What open source generally does well:
- Stability - generally doesn't crash. Notepad++ is a rock but many "beta"-stage open tools are remarkably solid.
- Compatibility - usually opens, saves, and connects with a wide variety of different formats and services. Both LibreOffice and SMPlayer open/play 100+ more formats than their commercial rivals.
- Speed - compared to other tools, it might not be the fastest, but it's almost never the slowest.
- Configurable - there are almost always some additional options/tweaks, sometimes hundreds of them. The Firefox about:config tool is crammed with available tweaks.
- Roll-back options - if a new version introduces something ugly, it almost always lists older versions. For example, I temporarily went back to an earlier version of LibreOffice recently some months back.
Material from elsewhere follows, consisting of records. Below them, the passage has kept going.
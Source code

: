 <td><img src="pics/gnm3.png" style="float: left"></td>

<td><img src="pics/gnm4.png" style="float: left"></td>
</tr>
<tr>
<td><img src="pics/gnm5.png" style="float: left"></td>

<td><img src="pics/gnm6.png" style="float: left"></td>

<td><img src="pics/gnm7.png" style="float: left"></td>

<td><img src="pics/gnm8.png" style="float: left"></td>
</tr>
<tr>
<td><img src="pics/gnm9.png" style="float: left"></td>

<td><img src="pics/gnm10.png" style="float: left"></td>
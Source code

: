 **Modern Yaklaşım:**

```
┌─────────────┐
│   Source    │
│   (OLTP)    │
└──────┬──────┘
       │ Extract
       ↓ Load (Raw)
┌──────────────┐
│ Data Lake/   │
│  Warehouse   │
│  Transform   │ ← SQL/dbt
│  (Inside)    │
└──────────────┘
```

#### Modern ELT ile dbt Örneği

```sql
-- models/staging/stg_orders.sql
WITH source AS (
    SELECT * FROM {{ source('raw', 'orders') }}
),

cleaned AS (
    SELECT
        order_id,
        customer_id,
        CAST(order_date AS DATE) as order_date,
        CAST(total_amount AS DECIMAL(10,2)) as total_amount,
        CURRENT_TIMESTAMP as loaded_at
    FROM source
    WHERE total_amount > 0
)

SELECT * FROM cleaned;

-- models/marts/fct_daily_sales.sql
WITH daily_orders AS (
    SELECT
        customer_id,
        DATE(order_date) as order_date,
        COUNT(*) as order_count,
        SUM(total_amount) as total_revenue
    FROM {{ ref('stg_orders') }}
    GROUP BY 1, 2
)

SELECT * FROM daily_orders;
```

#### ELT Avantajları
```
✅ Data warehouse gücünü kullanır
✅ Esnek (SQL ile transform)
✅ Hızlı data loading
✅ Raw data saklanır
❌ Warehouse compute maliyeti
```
- Behaves as expected - commercial software will frequently take out features with the next release because it's annoying to test or too few users care, but open source tools very rarely remove functionality. The steps or sequence you used last year to fix/modify an image in GIMP will be the same next year.
What it doesn't do well:
- Usability - there's almost always a learning curve. GIMP took a long time to learn.
- Documentation/Intro - usually poor, often non-existent. I won't name anyone specific, but many open source games generally have to be understood by mere trial and error alone.
- Interface - because features gradually increase over time and not at a steady or expected pace, a well-organized interface is the exception and not the rule. I could name a few apps that need a revamp.
- Minor bugs generally sit still - if there's an issue that has a workaround, it often doesn't get fixed. Firefox has an minor, intermittent address bar issue that's been around for years. But you can hit reload so ... *shrug*
Finally, I seem to have better experience with GPL-licensed software over time versus other licenses. I can't speak to differences in v2 vs. v3.